Most Python code you write is synchronous: each line runs, finishes, and only then does the next line start. That works fine until your program spends most of its time waiting — waiting for an HTTP response, a database query, or a file read. asyncio fixes that.

Why async? Blocking vs non-blocking I/O

When a regular requests.get() call fires, your Python thread is frozen. It cannot do anything else while the network round-trip completes. With 10 URLs that each take 200 ms, you wait 2 seconds total — sequentially.

Async I/O lets the event loop keep a list of pending operations. When one task is waiting on the network, the loop switches to another task that is ready to run. The 10 URLs that took 2 seconds sequentially can finish in ~200 ms concurrently, because the waiting happens in parallel.
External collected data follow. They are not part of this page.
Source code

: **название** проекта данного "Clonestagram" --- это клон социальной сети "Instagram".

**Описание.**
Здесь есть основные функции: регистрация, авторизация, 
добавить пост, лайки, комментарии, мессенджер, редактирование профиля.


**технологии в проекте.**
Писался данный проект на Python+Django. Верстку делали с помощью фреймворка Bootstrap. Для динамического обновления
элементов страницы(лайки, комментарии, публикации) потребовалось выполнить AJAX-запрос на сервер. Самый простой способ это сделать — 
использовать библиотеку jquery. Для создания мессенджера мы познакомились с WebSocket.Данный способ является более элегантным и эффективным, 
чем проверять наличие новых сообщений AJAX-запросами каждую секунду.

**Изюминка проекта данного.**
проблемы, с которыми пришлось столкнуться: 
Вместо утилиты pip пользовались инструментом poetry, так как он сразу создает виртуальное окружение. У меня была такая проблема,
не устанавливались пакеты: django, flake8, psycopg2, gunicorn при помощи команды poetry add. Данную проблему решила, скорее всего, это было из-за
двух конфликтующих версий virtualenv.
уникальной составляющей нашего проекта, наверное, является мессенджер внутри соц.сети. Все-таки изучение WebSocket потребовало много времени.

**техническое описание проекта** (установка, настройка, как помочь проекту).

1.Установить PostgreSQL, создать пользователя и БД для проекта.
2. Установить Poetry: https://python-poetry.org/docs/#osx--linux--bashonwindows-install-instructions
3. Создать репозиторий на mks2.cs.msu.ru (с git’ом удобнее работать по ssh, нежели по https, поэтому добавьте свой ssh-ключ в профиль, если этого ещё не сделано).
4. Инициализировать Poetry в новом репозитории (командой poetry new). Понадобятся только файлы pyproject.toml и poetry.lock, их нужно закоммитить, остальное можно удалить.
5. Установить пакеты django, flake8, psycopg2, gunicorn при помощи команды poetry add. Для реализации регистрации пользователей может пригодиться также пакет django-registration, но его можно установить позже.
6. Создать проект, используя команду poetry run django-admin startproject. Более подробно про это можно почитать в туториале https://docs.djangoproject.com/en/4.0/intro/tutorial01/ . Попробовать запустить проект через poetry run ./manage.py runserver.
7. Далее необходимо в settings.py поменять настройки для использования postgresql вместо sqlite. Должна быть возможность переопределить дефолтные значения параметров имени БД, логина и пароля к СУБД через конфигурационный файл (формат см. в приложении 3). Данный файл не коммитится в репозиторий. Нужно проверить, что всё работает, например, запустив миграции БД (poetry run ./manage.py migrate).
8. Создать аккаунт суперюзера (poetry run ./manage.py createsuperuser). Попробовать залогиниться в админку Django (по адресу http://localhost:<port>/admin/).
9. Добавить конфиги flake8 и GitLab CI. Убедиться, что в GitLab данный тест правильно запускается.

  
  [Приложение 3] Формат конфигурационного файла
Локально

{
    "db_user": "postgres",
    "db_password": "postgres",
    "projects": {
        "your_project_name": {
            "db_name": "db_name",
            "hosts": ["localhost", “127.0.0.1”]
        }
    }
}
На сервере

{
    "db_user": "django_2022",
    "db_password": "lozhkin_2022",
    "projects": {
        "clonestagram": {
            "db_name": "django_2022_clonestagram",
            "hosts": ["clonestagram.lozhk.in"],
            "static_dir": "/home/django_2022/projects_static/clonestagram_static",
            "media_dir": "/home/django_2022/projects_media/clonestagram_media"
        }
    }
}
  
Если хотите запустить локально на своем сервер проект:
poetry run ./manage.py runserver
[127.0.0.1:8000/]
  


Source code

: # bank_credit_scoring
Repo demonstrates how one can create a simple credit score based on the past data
Key insight: async helps with I/O-bound work (network, disk, DB). It does not help with CPU-bound work (number crunching, image processing). For CPU-bound tasks, use concurrent.futures.ProcessPoolExecutor instead — more on that at the end.

The event loop is the scheduler. It runs in a single thread, continuously checking which coroutines have data ready and resuming them.

async def and await: coroutines

An async def function is a coroutine. Calling it does not execute it — it returns a coroutine object. You need to await it (or schedule it as a task) to actually run it.

import asyncio

async def fetch_data(url: str) -> str:
    # Simulate a network call
    await asyncio.sleep(0.2)
    return f"data from {url}"

async def main():
    result = await fetch_data("https://api.example.com/users")
    print(result)

asyncio.run(main())

await suspends the current coroutine and gives control back to the event loop until the awaited thing completes. Only async functions can use await.

asyncio.run(): the entry point

asyncio.run() is the standard way to launch an async program. It creates a fresh event loop, runs the given coroutine to completion, and then closes the loop.

asyncio.run(main())

In Python 3.11+, asyncio.run() received a debug parameter and better traceback support. It also gained a loop_factory argument for plugging in alternative event loops like uvloop.

Never call asyncio.run() inside an already-running event loop (e.g., inside Jupyter — use await main() there instead).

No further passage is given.